**ASSIGNED TASK**
Copy the records that follow exactly, leaving nothing out.

**MATERIAL FOR THE TASK**
# # #

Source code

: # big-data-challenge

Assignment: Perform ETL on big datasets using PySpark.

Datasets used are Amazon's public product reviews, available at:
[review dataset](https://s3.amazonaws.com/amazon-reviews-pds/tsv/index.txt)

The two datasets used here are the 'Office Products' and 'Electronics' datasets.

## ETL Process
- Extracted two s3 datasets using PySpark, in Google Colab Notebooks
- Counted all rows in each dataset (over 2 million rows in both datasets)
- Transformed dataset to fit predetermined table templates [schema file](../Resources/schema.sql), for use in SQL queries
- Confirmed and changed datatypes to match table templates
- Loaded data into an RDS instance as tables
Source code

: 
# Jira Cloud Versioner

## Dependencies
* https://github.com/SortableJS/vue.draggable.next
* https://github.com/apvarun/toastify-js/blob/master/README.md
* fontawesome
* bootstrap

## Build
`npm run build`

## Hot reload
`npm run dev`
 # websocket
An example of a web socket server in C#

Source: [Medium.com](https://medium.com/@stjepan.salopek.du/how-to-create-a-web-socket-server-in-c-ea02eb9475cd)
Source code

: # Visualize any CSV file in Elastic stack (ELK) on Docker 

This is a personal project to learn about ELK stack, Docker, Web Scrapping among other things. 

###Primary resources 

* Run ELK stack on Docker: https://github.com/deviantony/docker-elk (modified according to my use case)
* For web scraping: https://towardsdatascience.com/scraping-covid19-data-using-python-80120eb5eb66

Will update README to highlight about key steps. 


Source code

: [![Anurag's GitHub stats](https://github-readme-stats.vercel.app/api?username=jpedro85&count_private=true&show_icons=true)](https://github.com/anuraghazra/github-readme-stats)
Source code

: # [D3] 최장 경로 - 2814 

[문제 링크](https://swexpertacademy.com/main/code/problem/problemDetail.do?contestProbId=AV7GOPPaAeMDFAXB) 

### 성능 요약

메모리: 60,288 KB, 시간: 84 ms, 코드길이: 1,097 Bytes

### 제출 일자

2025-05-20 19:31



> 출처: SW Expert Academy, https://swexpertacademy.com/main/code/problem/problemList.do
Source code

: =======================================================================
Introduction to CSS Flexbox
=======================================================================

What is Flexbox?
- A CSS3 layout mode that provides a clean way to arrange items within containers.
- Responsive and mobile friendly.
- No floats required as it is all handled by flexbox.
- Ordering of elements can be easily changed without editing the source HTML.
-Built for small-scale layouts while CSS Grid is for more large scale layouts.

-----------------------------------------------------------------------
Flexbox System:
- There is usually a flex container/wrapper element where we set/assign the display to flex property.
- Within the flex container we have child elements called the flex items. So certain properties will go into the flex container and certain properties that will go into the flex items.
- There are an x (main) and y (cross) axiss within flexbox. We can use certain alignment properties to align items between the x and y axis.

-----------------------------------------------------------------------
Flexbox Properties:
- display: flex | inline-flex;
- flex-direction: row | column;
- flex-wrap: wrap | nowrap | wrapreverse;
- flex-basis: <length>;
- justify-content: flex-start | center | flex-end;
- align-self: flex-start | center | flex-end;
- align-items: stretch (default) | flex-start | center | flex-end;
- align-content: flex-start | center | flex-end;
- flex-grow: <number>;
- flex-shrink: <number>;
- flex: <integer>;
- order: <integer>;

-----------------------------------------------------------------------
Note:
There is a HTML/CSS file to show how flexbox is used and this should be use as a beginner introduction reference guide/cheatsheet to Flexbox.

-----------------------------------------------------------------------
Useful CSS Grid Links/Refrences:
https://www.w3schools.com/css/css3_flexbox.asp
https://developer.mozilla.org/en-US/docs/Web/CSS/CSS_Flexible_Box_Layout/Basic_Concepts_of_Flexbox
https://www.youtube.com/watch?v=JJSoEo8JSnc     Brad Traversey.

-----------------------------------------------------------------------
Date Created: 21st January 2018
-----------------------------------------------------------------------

# # #

**RESPONSE AREA**
Source code

: # big-data-challenge

Assignment: Perform ETL on big datasets using PySpark.

Datasets used are Amazon's public product reviews, available at:
[review dataset](https://s3.amazonaws.com/amazon-reviews-pds/tsv/index.txt)

The two datasets used here are the 'Office Products' and 'Electronics' datasets.

## ETL Process
- Extracted two s3 datasets using PySpark, in Google Colab Notebooks
- Counted all rows in each dataset (over 2 million rows in both datasets)
- Transformed dataset to fit predetermined table templates [schema file](../Resources/schema.sql), for use in SQL queries
- Confirmed and changed datatypes to match table templates
- Loaded data into an RDS instance as tables
Source code

: 
# Jira Cloud Versioner

## Dependencies
* https://github.com/SortableJS/vue.draggable.next
* https://github.com/apvarun/toastify-js/blob/master/README.md
* fontawesome
* bootstrap

## Build
`npm run build`

## Hot reload
`npm run dev`
 # websocket
An example of a web socket server in C#

Source: [Medium.com](https://medium.com/@stjepan.salopek.du/how-to-create-a-web-socket-server-in-c-ea02eb9475cd)
Source code

: # Visualize any CSV file in Elastic stack (ELK) on Docker 

This is a personal project to learn about ELK stack, Docker, Web Scrapping among other things. 

###Primary resources 

* Run ELK stack on Docker: https://github.com/deviantony/docker-elk (modified according to my use case)
* For web scraping: https://towardsdatascience.com/scraping-covid19-data-using-python-80120eb5eb66

Will update README to highlight about key steps. 


Source code

: [![Anurag's GitHub stats](https://github-readme-stats.vercel.app/api?username=jpedro85&count_private=true&show_icons=true)](https://github.com/anuraghazra/github-readme-stats)
Source code

: # [D3] 최장 경로 - 2814 

[문제 링크](https://swexpertacademy.com/main/code/problem/problemDetail.do?contestProbId=AV7GOPPaAeMDFAXB) 

### 성능 요약

메모리: 60,288 KB, 시간: 84 ms, 코드길이: 1,097 Bytes

### 제출 일자

2025-05-20 19:31



> 출처: SW Expert Academy, https://swexpertacademy.com/main/code/problem/problemList.do
Source code

: =======================================================================
Introduction to CSS Flexbox
=======================================================================

What is Flexbox?
- A CSS3 layout mode that provides a clean way to arrange items within containers.
- Responsive and mobile friendly.
- No floats required as it is all handled by flexbox.
- Ordering of elements can be easily changed without editing the source HTML.
-Built for small-scale layouts while CSS Grid is for more large scale layouts.

-----------------------------------------------------------------------
Flexbox System:
- There is usually a flex container/wrapper element where we set/assign the display to flex property.
- Within the flex container we have child elements called the flex items. So certain properties will go into the flex container and certain properties that will go into the flex items.
- There are an x (main) and y (cross) axiss within flexbox. We can use certain alignment properties to align items between the x and y axis.

-----------------------------------------------------------------------
Flexbox Properties:
- display: flex | inline-flex;
- flex-direction: row | column;
- flex-wrap: wrap | nowrap | wrapreverse;
- flex-basis: <length>;
- justify-content: flex-start | center | flex-end;
- align-self: flex-start | center | flex-end;
- align-items: stretch (default) | flex-start | center | flex-end;
- align-content: flex-start | center | flex-end;
- flex-grow: <number>;
- flex-shrink: <number>;
- flex: <integer>;
- order: <integer>;

-----------------------------------------------------------------------
Note:
There is a HTML/CSS file to show how flexbox is used and this should be use as a beginner introduction reference guide/cheatsheet to Flexbox.

-----------------------------------------------------------------------
Useful CSS Grid Links/Refrences:
https://www.w3schools.com/css/css3_flexbox.asp
https://developer.mozilla.org/en-US/docs/Web/CSS/CSS_Flexible_Box_Layout/Basic_Concepts_of_Flexbox
https://www.youtube.com/watch?v=JJSoEo8JSnc     Brad Traversey.

-----------------------------------------------------------------------
Date Created: 21st January 2018
-----------------------------------------------------------------------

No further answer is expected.